What this task involves:
Once the line holding "5. List and" is found in the entries below, transcribe exactly every line up to and including the one holding "- Monitoring &", but leave out the pictures.

Information shown:
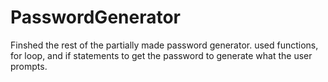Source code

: # PasswordGenerator

Finshed the rest of the partially made password generator.
used functions, for loop, and if statements to get the password to generate what the user prompts.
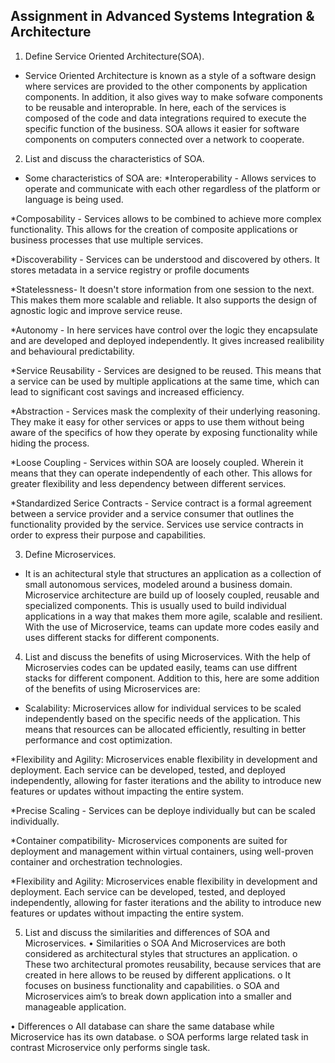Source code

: ## Assignment in Advanced Systems Integration & Architecture
1. Define Service Oriented Architecture(SOA).
- Service Oriented Architecture is known as a style of a software design where services are provided to the other components by application components. In addition, it also gives way to make sofware components to be reusable and interoprable. In here, each of the services is composed of the code and data integrations required to execute the specific function of the business. SOA allows it easier for software components on computers connected over a network to cooperate.

2. List and discuss the characteristics of SOA.
- Some characteristics of SOA are: 
*Interoperability - Allows services to operate and communicate with each other regardless of the platform or language is being used. 

*Composability - Services allows to be combined to achieve more complex functionality. This allows for the creation of composite applications or business processes that use multiple services.

*Discoverability - Services can be understood and discovered by others. It stores metadata in a service registry or profile documents

*Statelessness-  It doesn't store information from one session to the next. This makes them more scalable and reliable. It also supports the design of agnostic logic and improve service reuse.

*Autonomy - In here services have control over the logic they encapsulate and are developed and deployed independently. It gives increased realibility and behavioural predictability.

*Service Reusability - Services are designed to be reused. This means that a service can be used by multiple applications at the same time, which can lead to significant cost savings and increased efficiency.

*Abstraction - Services mask the complexity of their underlying reasoning. They make it easy for other services or apps to use them without being aware of the specifics of how they operate by exposing functionality while hiding the process.

*Loose Coupling - Services within SOA are loosely coupled. Wherein it means that they can operate independently of each other. This allows for greater flexibility and less dependency between different services.

*Standardized Serice Contracts - Service contract is a formal agreement between a service provider and a service consumer that outlines the functionality provided by the service. Services use service contracts in order to express their purpose and capabilities. 

3. Define Microservices.
- It is an achitectural style that structures an application as a collection of small autonomous services, modeled around a business domain. Microservice architecture are build up of loosely coupled, reusable and specialized components. This is usually used to build individual applications in a way that makes them more agile, scalable and resilient. With the use of Microservice, teams can update more codes easily and uses different stacks for different components.

4. List and discuss the benefits of using Microservices.
With the help of Microservies codes can be updated easily, teams can use diffrent stacks for different component. Addition to this, here are some addition of the benefits of using Microservices are: 
* Scalability: Microservices allow for individual services to be scaled independently based on the specific needs of the application. This means that resources can be allocated efficiently, resulting in better performance and cost optimization.

*Flexibility and Agility: Microservices enable flexibility in development and deployment. Each service can be developed, tested, and deployed independently, allowing for faster iterations and the ability to introduce new features or updates without impacting the entire system.

*Precise Scaling - Services can be deploye individually but can be scaled individually. 

*Container compatibility- Microservices components are suited for deployment and management within virtual containers, using well-proven container and orchestration technologies.

*Flexibility and Agility: Microservices enable flexibility in development and deployment. Each service can be developed, tested, and deployed independently, allowing for faster iterations and the ability to introduce new features or updates without impacting the entire system.

5. List and discuss the similarities and differences of SOA and Microservices.
•	Similarities
o	SOA And Microservices are both considered as architectural styles that structures an application. 
o	These two architectural promotes reusability, because services that are created in here allows to be reused by different applications. 
o	It focuses on business functionality and capabilities.
o	SOA and Microservices aim’s to break down application into a smaller and manageable application. 

•	Differences
o	All database can share the same database while Microservice has its own database. 
o	SOA performs large related task in contrast Microservice only performs single task.

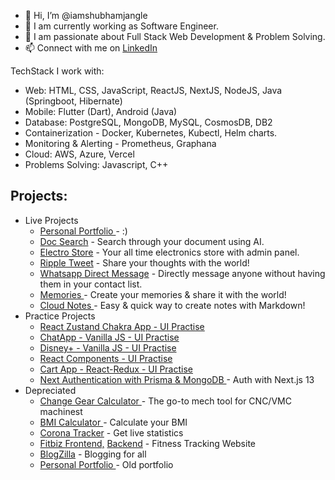 - 👋 Hi, I’m @iamshubhamjangle
- 👀 I am currently working as Software Engineer.
- 🌱 I am passionate about Full Stack Web Development & Problem Solving.
- 📫 Connect with me on [LinkedIn](https://www.linkedin.com/in/imshubhamjangle/)

TechStack I work with:
  - Web: HTML, CSS, JavaScript, ReactJS, NextJS, NodeJS, Java (Springboot, Hibernate)
  - Mobile: Flutter (Dart), Android (Java)
  - Database: PostgreSQL, MongoDB, MySQL, CosmosDB, DB2
  - Containerization - Docker, Kubernetes, Kubectl, Helm charts.
  - Monitoring & Alerting - Prometheus, Graphana
  - Cloud: AWS, Azure, Vercel
  - Problems Solving: Javascript, C++ 

## Projects:
- Live Projects
    - [Personal Portfolio ](https://www.shubhamjangle.com/) - :)
    - [Doc Search](https://doc-search-phi.vercel.app/) - Search through your document using AI.
    - [Electro Store](https://electro.iamshubhamjangle.vercel.app/) - Your all time electronics store with admin panel.
    - [Ripple Tweet](http://ripple.iamshubhamjangle.vercel.app/) - Share your thoughts with the world!
    - [Whatsapp Direct Message](https://iamshubhamjangle.github.io/whatsapp-direct-message/)  - Directly message anyone without having them in your contact list.
    - [Memories ](https://memories-1n53.onrender.com/) - Create your memories & share it with the world!
    - [Cloud Notes ](https://markdown-cloud-notes.onrender.com/) - Easy & quick way to create notes with Markdown!
- Practice Projects
    - [React Zustand Chakra App - UI Practise](https://zustand-chakra-ekart-demo.vercel.app/)
    - [ChatApp - Vanilla JS - UI Practise ](https://iamshubhamjangle.github.io/web-chat-vanilla-js/)
    - [Disney+ - Vanilla JS - UI Practise ](https://iamshubhamjangle.github.io/disney-plus-clone/)
    - [React Components - UI Practise ](https://iamshubhamjangle.github.io/ReactPractice/)
    - [Cart App - React-Redux - UI Practise ](https://iamshubhamjangle.github.io/Cart-Using-Redux-Toolkit/)
    - [Next Authentication with Prisma & MongoDB ](https://nextauth-iamshubhamjangle.vercel.app/) - Auth with Next.js 13
- Depreciated
    - [Change Gear Calculator ](https://github.com/iamshubhamjangle/ChangeGearCalculator) - The go-to mech tool for CNC/VMC machinest
    - [BMI Calculator ](https://github.com/iamshubhamjangle/BMI-calculator) - Calculate your BMI
    - [Corona Tracker](https://github.com/iamshubhamjangle/corona_tracker) - Get live statistics
    - [Fitbiz Frontend,](https://github.com/iamshubhamjangle/fitbiz-frontend) [Backend](https://github.com/iamshubhamjangle/fitbiz-backend) - Fitness Tracking Website
    - [BlogZilla](https://github.com/iamshubhamjangle/BlogZilla) - Blogging for all
    - [Personal Portfolio ](https://iamshubhamjangle.github.io/portfolio/) - Old portfolio

<!---
iamshubhamjangle/iamshubhamjangle is a ✨ special ✨ repository because its `README.md` (this file) appears on your GitHub profile.
You can click the Preview link to take a look at your changes.
--->
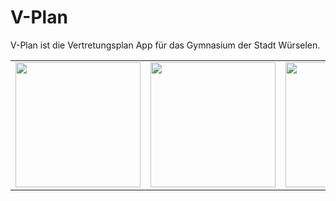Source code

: V-Plan
======
V-Plan ist die Vertretungsplan App für das Gymnasium der Stadt Würselen.
<table width="100%">
<tr>
<td>
<img  width="200px" src="http://v-plan.tk/img/screen1.png"/>
</td>
<td>
<img  width="200px" src="http://v-plan.tk/img/screen2.png"/>
</td>
<td>
<img  width="200px" src="http://v-plan.tk/img/screen3.png"/>
</td>
</tr>
</table>
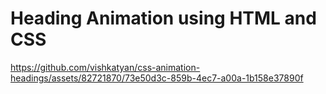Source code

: # Heading Animation using HTML and CSS

https://github.com/vishkatyan/css-animation-headings/assets/82721870/73e50d3c-859b-4ec7-a00a-1b158e37890f

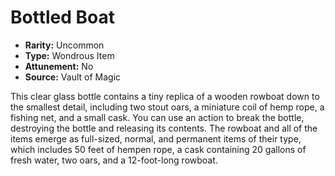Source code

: # Bottled Boat

- **Rarity:** Uncommon
- **Type:** Wondrous Item
- **Attunement:** No
- **Source:** Vault of Magic

This clear glass bottle contains a tiny replica of a wooden rowboat down to the smallest detail, including two stout oars, a miniature coil of hemp rope, a fishing net, and a small cask. You can use an action to break the bottle, destroying the bottle and releasing its contents. The rowboat and all of the items emerge as full-sized, normal, and permanent items of their type, which includes 50 feet of hempen rope, a cask containing 20 gallons of fresh water, two oars, and a 12-foot-long rowboat.
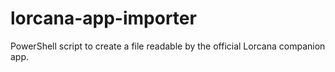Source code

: # lorcana-app-importer
PowerShell script to create a file readable by the official Lorcana companion app.
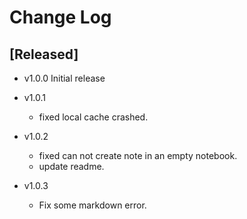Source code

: # Change Log

## [Released]
- v1.0.0 Initial release

- v1.0.1
    - fixed local cache crashed.

- v1.0.2
    - fixed can not create note in an empty notebook.
    - update readme.

- v1.0.3
    - Fix some markdown error.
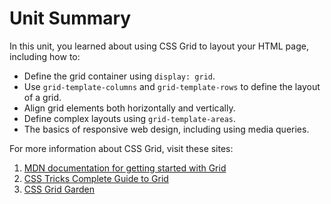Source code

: # Unit Summary

In this unit, you learned about using CSS Grid to layout your HTML page, including how to:

-   Define the grid container using `display: grid`.
-   Use `grid-template-columns` and `grid-template-rows` to define the layout of a grid.
-   Align grid elements both horizontally and vertically.
-   Define complex layouts using `grid-template-areas`.
-   The basics of responsive web design, including using media queries.

For more information about CSS Grid, visit these sites:

1.  [MDN documentation for getting started with Grid](https://developer.mozilla.org/en-US/docs/Web/CSS/CSS_Grid_Layout/Basic_Concepts_of_Grid_Layout)
2.  [CSS Tricks Complete Guide to Grid](https://css-tricks.com/snippets/css/complete-guide-grid/)
3.  [CSS Grid Garden](http://cssgridgarden.com/)
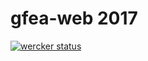 # gfea-web 2017

[![wercker status](https://app.wercker.com/status/c836c715bcf14653bb3bb2e425d1158d/s/master "wercker status")](https://app.wercker.com/project/byKey/c836c715bcf14653bb3bb2e425d1158d)
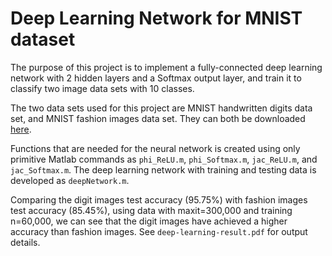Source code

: # Deep Learning Network for MNIST dataset

The purpose of this project is to implement a fully-connected deep learning network with 2 hidden layers and a Softmax output layer, and train it to classify two image data sets with 10 classes. 

The two data sets used for this project are MNIST handwritten digits data set, and MNIST fashion images data set. They can both be downloaded [here](http://yann.lecun.com/exdb/mnist/).

Functions that are needed for the neural network is created using only primitive Matlab commands as `phi_ReLU.m`, `phi_Softmax.m`, `jac_ReLU.m`, and `jac_Softmax.m`. The deep learning network with training and testing data is developed as `deepNetwork.m`.

Comparing the digit images test accuracy (95.75%) with fashion images test accuracy (85.45%), using data with maxit=300,000 and training n=60,000, we can see that the digit images have achieved a higher accuracy than fashion images. See `deep-learning-result.pdf` for output details. 
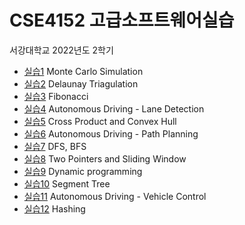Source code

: #  CSE4152 고급소프트웨어실습
서강대학교 2022년도 2학기

* [실습1](https://github.com/SojeongM/Advanced_Programing/blob/main/%EC%8B%A4%EC%8A%B51.ipynb) Monte Carlo Simulation
* [실습2](https://github.com/SojeongM/Advanced_Programing/blob/main/%EC%8B%A4%EC%8A%B52.ipynb) Delaunay Triagulation
* [실습3](https://github.com/SojeongM/Advanced_Programing/blob/main/%EC%8B%A4%EC%8A%B53.ipynb) Fibonacci
* [실습4](https://github.com/SojeongM/Advanced_Programing/blob/main/%EC%8B%A4%EC%8A%B54.py) Autonomous Driving - Lane Detection
* [실습5](https://github.com/SojeongM/Advanced_Programing/blob/main/%EC%8B%A4%EC%8A%B55.zip) Cross Product and Convex Hull
* [실습6](https://github.com/SojeongM/Advanced_Programing/blob/main/%EC%8B%A4%EC%8A%B56.py) Autonomous Driving - Path Planning
* [실습7](https://github.com/SojeongM/Advanced_Programing/tree/main/%EC%8B%A4%EC%8A%B57) DFS, BFS
* [실습8](https://github.com/SojeongM/Advanced_Programing/tree/main/%EC%8B%A4%EC%8A%B58.ipynb) Two Pointers and Sliding Window
* [실습9](https://github.com/SojeongM/Advanced_Programing/tree/main/%EC%8B%A4%EC%8A%B59.ipynb) Dynamic programming
* [실습10](https://github.com/SojeongM/Advanced_Programing/tree/main/%EC%8B%A4%EC%8A%B510) Segment Tree
* [실습11](https://github.com/SojeongM/Advanced_Programing/tree/main/%EC%8B%A4%EC%8A%B511) Autonomous Driving - Vehicle Control
* [실습12](https://github.com/SojeongM/Advanced_Programing/tree/main/%EC%8B%A4%EC%8A%B512) Hashing
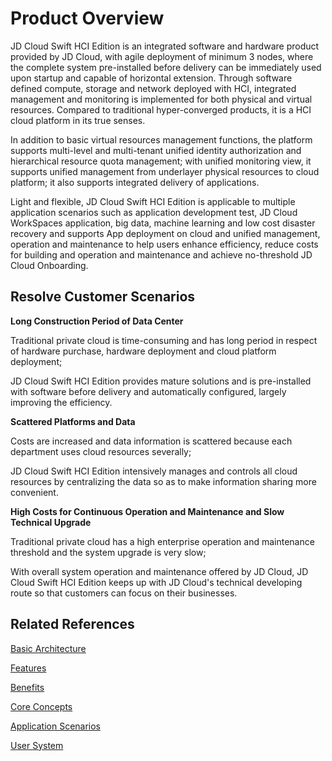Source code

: # Product Overview

JD Cloud Swift HCI Edition is an integrated software and hardware product provided by JD Cloud, with agile deployment of minimum 3 nodes, where the complete system pre-installed before delivery can be immediately used upon startup and capable of horizontal extension. Through software defined compute, storage and network deployed with HCI, integrated management and monitoring is implemented for both physical and virtual resources. Compared to traditional hyper-converged products, it is a HCI cloud platform in its true senses.

In addition to basic virtual resources management functions, the platform supports multi-level and multi-tenant unified identity authorization and hierarchical resource quota management; with unified monitoring view, it supports unified management from underlayer physical resources to cloud platform; it also supports integrated delivery of applications.

Light and flexible, JD Cloud Swift HCI Edition is applicable to multiple application scenarios such as application development test, JD Cloud WorkSpaces application, big data, machine learning and low cost disaster recovery and supports App deployment on cloud and unified management, operation and maintenance to help users enhance efficiency, reduce costs for building and operation and maintenance and achieve no-threshold JD Cloud Onboarding.



## Resolve Customer Scenarios

**Long Construction Period of Data Center** 

Traditional private cloud is time-consuming and has long period in respect of hardware purchase, hardware deployment and cloud platform deployment;

JD Cloud Swift HCI Edition provides mature solutions and is pre-installed with software before delivery and automatically configured, largely improving the efficiency.

**Scattered Platforms and Data**

Costs are increased and data information is scattered because each department uses cloud resources severally;

JD Cloud Swift HCI Edition intensively manages and controls all cloud resources by centralizing the data so as to make information sharing more convenient.

**High Costs for Continuous Operation and Maintenance and Slow Technical Upgrade**

Traditional private cloud has a high enterprise operation and maintenance threshold and the system upgrade is very slow;

With overall system operation and maintenance offered by JD Cloud, JD Cloud Swift HCI Edition keeps up with JD Cloud's technical developing route so that customers can focus on their businesses.



## Related References

[Basic Architecture](Basic-Infrastructure.md)

[Features](Features.md)

[Benefits](Benefits.md)

[Core Concepts](Core-Concepts.md)

[Application Scenarios](Application-Scenarios.md)

[User System](../Getting-Started/User-System.md)

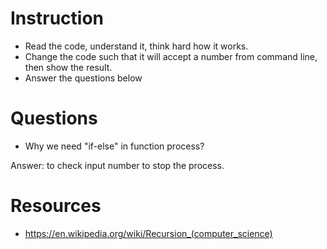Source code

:﻿# Instruction
* Read the code, understand it, think hard how it works.
* Change the code such that it will accept a number from command line, then show the result.
* Answer the questions below

# Questions
* Why we need "if-else" in function process?

Answer: to check input number to stop the process.



# Resources
* https://en.wikipedia.org/wiki/Recursion_(computer_science)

Solution:
5. List and discuss the similarities and differences of SOA and Microservices.
•	Similarities
o	SOA And Microservices are both considered as architectural styles that structures an application. 
o	These two architectural promotes reusability, because services that are created in here allows to be reused by different applications. 
o	It focuses on business functionality and capabilities.
o	SOA and Microservices aim’s to break down application into a smaller and manageable application. 

•	Differences
o	All database can share the same database while Microservice has its own database. 
o	SOA performs large related task in contrast Microservice only performs single task.

 - 👋 Hi, I’m @iamshubhamjangle
- 👀 I am currently working as Software Engineer.
- 🌱 I am passionate about Full Stack Web Development & Problem Solving.
- 📫 Connect with me on [LinkedIn](https://www.linkedin.com/in/imshubhamjangle/)

TechStack I work with:
  - Web: HTML, CSS, JavaScript, ReactJS, NextJS, NodeJS, Java (Springboot, Hibernate)
  - Mobile: Flutter (Dart), Android (Java)
  - Database: PostgreSQL, MongoDB, MySQL, CosmosDB, DB2
  - Containerization - Docker, Kubernetes, Kubectl, Helm charts.
  - Monitoring & Alerting - Prometheus, Graphana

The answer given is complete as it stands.